La banlieue est très souvent racontée en film, beaucoup moins en BD. C’est le pari qu’a fait Christophe Tardieux, alias « Remedium », son nom d’auteur. Après 11 ans d’enseignement au Blanc-Mesnil, cet instituteur – désormais en poste à Tremblay – a souhaité montrer les codes de la cité façon bulles, de manière crue mais juste.
Composés de 7 histoires au noir et blanc tranchant, « Les Contes noirs du chien de la casse » déroulent ainsi sans détours les trajectoires de plusieurs personnages confrontés à la violence policière, à l’enfermement de la cité ou encore au poids des traditions. Le tout compose le portrait d’une jeunesse en difficulté, sombre mais pas dénué d’espoir ou tout au moins de tendresse. « Ces histoires m’ont surtout été inspirées par les 3 ans que j’ai passés à l’école Jean-Macé, au coeur de la cité des Tilleuls du Blanc-Mesnil... », commente Remedium. « Certains des gamins que j’y ai croisés étaient attachants, mais j’ai malheureusement dû constater que c’était dur de les tirer de leurs difficultés parce que sitôt sortis de l’école, ils étaient rattrapés par l’entourage du quartier ».
Déterminisme ou révolte
Se déroulant sur fond de cité, ces 7 « Contes noirs » sont aussi reliés entre eux par un autre fil rouge : la détermination des personnages à échapper en permanence au « mektoub », à un destin irrémédiable. « Aucun mektoub là-dedans », s’acharnent ainsi à répéter d’histoire en histoire les différents protagonistes, là où un rappeur comme Kery James dirait encore : « On n’est pas condamnés à l’échec ». Une affirmation du libre-arbitre à laquelle Remedium croit bien entendu, mais qu’il pondère par ce constat : « on part toujours du principe que tout le monde peut s’en sortir, que chacun a ses chances, mais il faut aussi dire qu’il y a un déterminisme social qui nous pousse parfois à prendre telle ou telle décision, sans même qu’on en soit conscient. »
Déterminisme ou révolte, c’est dans cet entre-deux que se débattent les héros de l’auteur, avec déjà ce dilemme proposé au personnage dès la couverture : la tentation entre le livre ou le flingue, la culture ou la violence, l’éducation ou la rue. Un peu caricatural ? « Je ne crois pas, non. Beaucoup des gamins que j’ai pu croiser avaient le désir de s’en sortir, mais ils étaient plombés par un tas de problèmes liés à l’environnement de la cité, à l’absence de modèles ou juste à l’autocensure ».
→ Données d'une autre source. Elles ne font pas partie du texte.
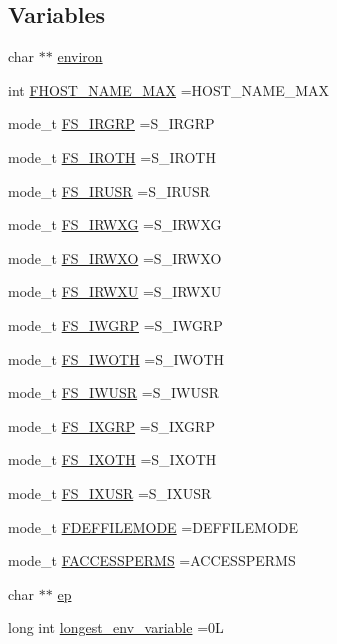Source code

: \subsection*{Variables}
\begin{DoxyCompactItemize}
\item 
char $\ast$$\ast$ \hyperlink{C-M__system_8c_aa006daaf11f1e2e45a6ababaf463212b}{environ}
\item 
int \hyperlink{C-M__system_8c_a55fec1e650e6037d352db493bea1716f}{F\+H\+O\+S\+T\+\_\+\+N\+A\+M\+E\+\_\+\+M\+AX} =H\+O\+S\+T\+\_\+\+N\+A\+M\+E\+\_\+\+M\+AX
\item 
mode\+\_\+t \hyperlink{C-M__system_8c_a9e37e108fa1a58b85031aed8634f65d0}{F\+S\+\_\+\+I\+R\+G\+RP} =S\+\_\+\+I\+R\+G\+RP
\item 
mode\+\_\+t \hyperlink{C-M__system_8c_a310094a449c3371ef9cf8b0776213835}{F\+S\+\_\+\+I\+R\+O\+TH} =S\+\_\+\+I\+R\+O\+TH
\item 
mode\+\_\+t \hyperlink{C-M__system_8c_a03e3496451f60edd6c69c3802e11db67}{F\+S\+\_\+\+I\+R\+U\+SR} =S\+\_\+\+I\+R\+U\+SR
\item 
mode\+\_\+t \hyperlink{C-M__system_8c_ab4e744ca243de9628a7e9651695d7a97}{F\+S\+\_\+\+I\+R\+W\+XG} =S\+\_\+\+I\+R\+W\+XG
\item 
mode\+\_\+t \hyperlink{C-M__system_8c_a612adf3e64ccb1734ab64ef6d73fa87b}{F\+S\+\_\+\+I\+R\+W\+XO} =S\+\_\+\+I\+R\+W\+XO
\item 
mode\+\_\+t \hyperlink{C-M__system_8c_acb420eb45e494ab53bbfd018c2262ff2}{F\+S\+\_\+\+I\+R\+W\+XU} =S\+\_\+\+I\+R\+W\+XU
\item 
mode\+\_\+t \hyperlink{C-M__system_8c_a739522a271fd37727d6f266197ded32b}{F\+S\+\_\+\+I\+W\+G\+RP} =S\+\_\+\+I\+W\+G\+RP
\item 
mode\+\_\+t \hyperlink{C-M__system_8c_a1ed0df6f1e0108d07c0fe7880402f8c0}{F\+S\+\_\+\+I\+W\+O\+TH} =S\+\_\+\+I\+W\+O\+TH
\item 
mode\+\_\+t \hyperlink{C-M__system_8c_ade549697e7611d5c3755b1befcd796b8}{F\+S\+\_\+\+I\+W\+U\+SR} =S\+\_\+\+I\+W\+U\+SR
\item 
mode\+\_\+t \hyperlink{C-M__system_8c_ac01832589f29b7d987cb90be63cc3dc8}{F\+S\+\_\+\+I\+X\+G\+RP} =S\+\_\+\+I\+X\+G\+RP
\item 
mode\+\_\+t \hyperlink{C-M__system_8c_aafbcf1020ef1a8f3999526f88f349fe3}{F\+S\+\_\+\+I\+X\+O\+TH} =S\+\_\+\+I\+X\+O\+TH
\item 
mode\+\_\+t \hyperlink{C-M__system_8c_acc949c15ea63678fc34579213919906f}{F\+S\+\_\+\+I\+X\+U\+SR} =S\+\_\+\+I\+X\+U\+SR
\item 
mode\+\_\+t \hyperlink{C-M__system_8c_a4ec9ddefca39a5f2bc0aa0cb9cc8a760}{F\+D\+E\+F\+F\+I\+L\+E\+M\+O\+DE} =D\+E\+F\+F\+I\+L\+E\+M\+O\+DE
\item 
mode\+\_\+t \hyperlink{C-M__system_8c_a2d221d0dde92c4e100c2bc959832f1df}{F\+A\+C\+C\+E\+S\+S\+P\+E\+R\+MS} =A\+C\+C\+E\+S\+S\+P\+E\+R\+MS
\item 
char $\ast$$\ast$ \hyperlink{C-M__system_8c_a8f6f268f0282f4a41c1569e80963f328}{ep}
\item 
long int \hyperlink{C-M__system_8c_ad45ba6068349b626136d161ff72dea21}{longest\+\_\+env\+\_\+variable} =0L
\end{DoxyCompactItemize}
Et c’est vrai que les clichés sur la banlieue, l’auteur qui a lui-même grandi dans un quartier populaire à Bondy - « cité des Fleurs, près du stade Léo-Lagrange mais attention, c’est gentil en comparaison » - les évite plutôt bien. En témoignent les mots qu’il met dans la bouche de ses personnages, qui proposent souvent une vraie poésie du bitume. « Je ne voulais surtout pas donner à penser qu’en banlieue, on ne sait pas parler. Au contraire, pour moi, c’est là que la langue s’enrichit aujourd’hui. Avant, c’était chez les titis parisiens, aujourd’hui c’est dans les quartiers », affirme ce fan du groupe de rap « La Rumeur » ou de certains slameurs.
Au fait, pourquoi Remedium comme blaze à bulles ? « Ca vient d’une locution latine « remedium timoris » qui signifie « un remède contre la peur ». C’est le sens que je donne à la création artistique. Pour moi, c’est une manière de se soigner face à la désespérance de la vie, à la crainte de la mort. Mais ça soigne juste, ça ne guérit pas, hein », glisse l’auteur de 36 ans, dessinant un sourire sous son fin collier de barbe.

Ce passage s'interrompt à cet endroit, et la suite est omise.